Tom Ekkens, chair of the Department of Physics at Walla Walla
University (WWU), has built an instrument that examines things as tiny as 7
nanometers by using a handful of basic, everyday materials. Usually, a device
with this ability is commercially available for thousands of dollars. Called a
scanning tunneling microscope, Ekkens found a way to achieve similar results
for less than $100.
One day, as the physics professor was walking through Home
Depot, he walked past a section of PVC pipes. He stopped to look at the
different kinds of plastic piping, especially the small couplers for repairing
pipe leaks. Suddenly, he had an idea: I
could use these to see atoms!
Biological microscopes, or optical microscopes, are often used
for the examination of molecular samples. This involves a glass slide that
holds the sample and an upward-facing light shines through the sample that
magnifies the image through the viewing lens. This method uses small bits of
light called photons to view the sample. Optical microscopes are ideal for
viewing intricate details that are larger than one micrometer, the size of a
red blood cell. Anything smaller than that is difficult if not impossible to
see on an optical microscope.
“The type of microscope we use depends on what size of sample we
are looking at,” Ekkens states. “Things that are on the nanometer scale need to
be viewed with something other than an optical microscope. We use a device
called a scanning tunneling microscope.”
A scanning tunneling microscope uses electrons, instead of
photons, to view a sample. This enables the instrument to look beyond the
millimeter and micrometer level and reveal details from the nanometer and
The scanning tunneling microscope that Ekkens has built is
composed of several pieces of PVC pipe, which make up the body of the
microscope. The sample is placed on one end and a tiny motor is connected to
the other end. The motor enables the sample to be moved on the macroscopic
scale. To generate movement on the microscopic scale, Ekkens uses a guitar
amplifier pickup, cut into four pieces, for effective control of the tiny metal
tip. These pieces are hot glued together and wires applied to connect it to the
metal tip. When current is applied through the instrument via external battery
pack, the tip flies across the sample and measures how many electrons pass from
the metal tip to the sample. This is the scanning and tunneling action.

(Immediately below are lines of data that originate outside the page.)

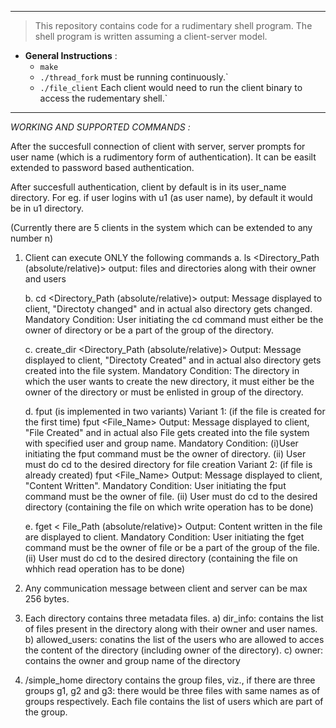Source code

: 
****************************************************************
> This repository contains code for a rudimentary shell program.
> The shell program is written assuming a client-server model.

* **General Instructions** :
    * `make`
    * `./thread_fork` must be running continuously.`
    * `./file_client` Each client would need to run the client binary to access the rudementary shell.` 

****************************************************************
*WORKING AND SUPPORTED COMMANDS :* 

After the succesfull connection of client with server, server prompts for user name (which is a rudimentory form of authentication). It can be easilt extended to password based authentication.

After succesfull authentication, client by default is in its user_name directory. For eg. if user logins with u1 (as user name), by default it would be in u1 directory.

(Currently there are 5 clients in the system which can be extended to any number n)

1. Client can execute ONLY the following commands
   a. ls <Directory_Path (absolute/relative)> 
         output: files and directories along with their owner and users
   
   b. cd <Directory_Path (absolute/relative)> 
         output: Message displayed to client, "Directoty changed" and in actual also directory gets changed.
		 Mandatory Condition: User initiating the cd command must either be the owner of directory or be a part of the group of the directory.
   
   c. create_dir <Directory_Path (absolute/relative)> 
         Output: Message displayed to client, "Directoty Created" and in actual also directory gets created into the file system.
		 Mandatory Condition: The directory in which the user wants to create the new directory, it must either be the owner of the directory or must be 
		 enlisted in group of the directory.
	
	d. fput (is implemented in two variants)
         Variant 1: (if the file is created for the first time)
		 fput <File_Name> <user name> <group name>
		 Output: Message displayed to client, "File Created" and in actual also File gets created into the file system with specified user and group name.
		 Mandatory Condition: (i)User initiating the fput command must be the owner of directory. (ii) User must do cd to the desired directory for file creation
		 Variant 2: (if file is already created)
		 fput <File_Name> <content to be written into the file>
		 Output: Message displayed to client, "Content Written".
		 Mandatory Condition: User initiating the fput command must be the owner of file. (ii) User must do cd to the desired directory 
		 (containing the file on which write operation has to be done)
		  
	e. fget < File_Path (absolute/relative)> 
	    Output: Content written in the file are displayed to client.
        Mandatory Condition: User initiating the fget command must be the owner of file or be a part of the group of the file. (ii) User must do cd 
		to the desired directory (containing the file on whhich read operation has to be done)
		

2. Any communication message between client and server can be max 256 bytes. 

3. Each directory contains three metadata files.
    a) dir_info: contains the list of files present in the directory along with their owner and user names.		
    b) allowed_users: conatins the list of the users who are allowed to acces the content of the directory (including owner of the directory).
    c) owner: contains the owner and group name of the directory
	
4. /simple_home directory contains the group files, viz., if there are three groups g1, g2 and g3: there would be three files with same names as of groups respectively.
    Each file contains the list of users which are part of the group.

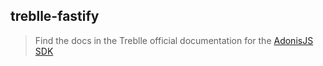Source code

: ## treblle-fastify

> Find the docs in the Treblle official documentation for the [AdonisJS SDK](https://docs.treblle.com/en/integrations/adonisjs)
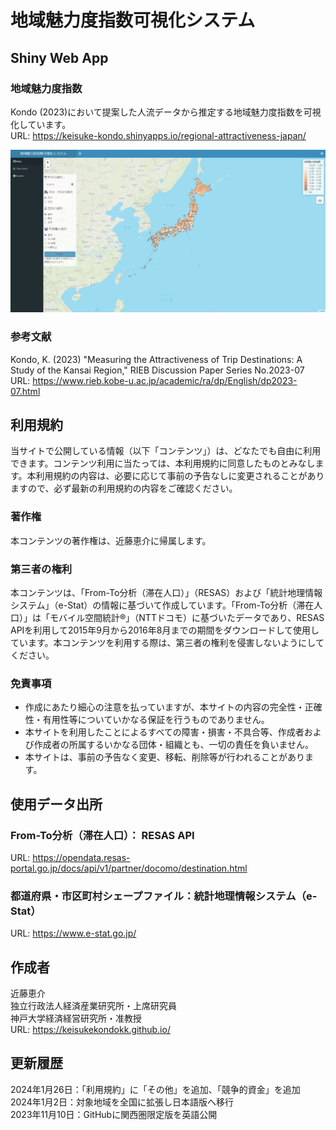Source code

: # 地域魅力度指数可視化システム

## Shiny Web App

### 地域魅力度指数

Kondo (2023)において提案した人流データから推定する地域魅力度指数を可視化しています。  
URL: https://keisuke-kondo.shinyapps.io/regional-attractiveness-japan/

[![COVID19 in Tokyo](www/regional-attractiveness-japan.png "Regional Attractiveness Index")](https://keisuke-kondo.shinyapps.io/regional-attractiveness-japan/)

### 参考文献
Kondo, K. (2023) "Measuring the Attractiveness of Trip Destinations: A Study of the Kansai Region," RIEB Discussion Paper Series No.2023-07  
URL: https://www.rieb.kobe-u.ac.jp/academic/ra/dp/English/dp2023-07.html

## 利用規約
当サイトで公開している情報（以下「コンテンツ」）は、どなたでも自由に利用できます。コンテンツ利用に当たっては、本利用規約に同意したものとみなします。本利用規約の内容は、必要に応じて事前の予告なしに変更されることがありますので、必ず最新の利用規約の内容をご確認ください。

### 著作権
本コンテンツの著作権は、近藤恵介に帰属します。

### 第三者の権利
本コンテンツは、「From-To分析（滞在人口）」（RESAS）および「統計地理情報システム」（e-Stat）の情報に基づいて作成しています。「From-To分析（滞在人口）」は「モバイル空間統計®」（NTTドコモ）に基づいたデータであり、RESAS APIを利用して2015年9月から2016年8月までの期間をダウンロードして使用しています。本コンテンツを利用する際は、第三者の権利を侵害しないようにしてください。

### 免責事項
<ul>
<li>作成にあたり細心の注意を払っていますが、本サイトの内容の完全性・正確性・有用性等についていかなる保証を行うものでありません。</li>
<li>本サイトを利用したことによるすべての障害・損害・不具合等、作成者および作成者の所属するいかなる団体・組織とも、一切の責任を負いません。</li>
<li>本サイトは、事前の予告なく変更、移転、削除等が行われることがあります。</li>
</ul>

## 使用データ出所

### From-To分析（滞在人口）： RESAS API
URL: https://opendata.resas-portal.go.jp/docs/api/v1/partner/docomo/destination.html

### 都道府県・市区町村シェープファイル：統計地理情報システム（e-Stat）
URL: https://www.e-stat.go.jp/

## 作成者
近藤恵介  
独立行政法人経済産業研究所・上席研究員  
神戸大学経済経営研究所・准教授  
URL: https://keisukekondokk.github.io/  

## 更新履歴

2024年1月26日：「利用規約」に「その他」を追加、「競争的資金」を追加  
2024年1月2日：対象地域を全国に拡張し日本語版へ移行  
2023年11月10日：GitHubに関西圏限定版を英語公開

Some other necessary parts include a controller for the motor, a
circuit board to channel the voltage appropriately, cables to connect the unit
to a computer, and a data acquisition card for the computer to process the
incoming data. An integral part of the homemade microscope’s use is a computer
program, written by Ekkens, to analyze data and convert it into images.
The Department of Physics has two commercial scanning and
tunneling microscopes, which are regularly used in physics laboratory sessions.
Ekkens appreciates these state-of-the-art instruments but saw limitations in
how most people use them. When he joined the Department of Physics at WWU, he
wanted to challenge his students by having them learn the science behind the
industry-standard devices by creating simplified versions of the microscopes
Students build their own scanning and tunneling microscope in
three laboratory sessions, or about nine hours. Each year, students engage in
an unofficial competition to see which group has the best resolution. The
current record was set during Winter Quarter 2014, with a microscope imaging a
small bump that was 160 atoms wide.
“It is my goal in this class to help my
students realize that they can build something that does extraordinary things
out of common parts,” Ekkens states.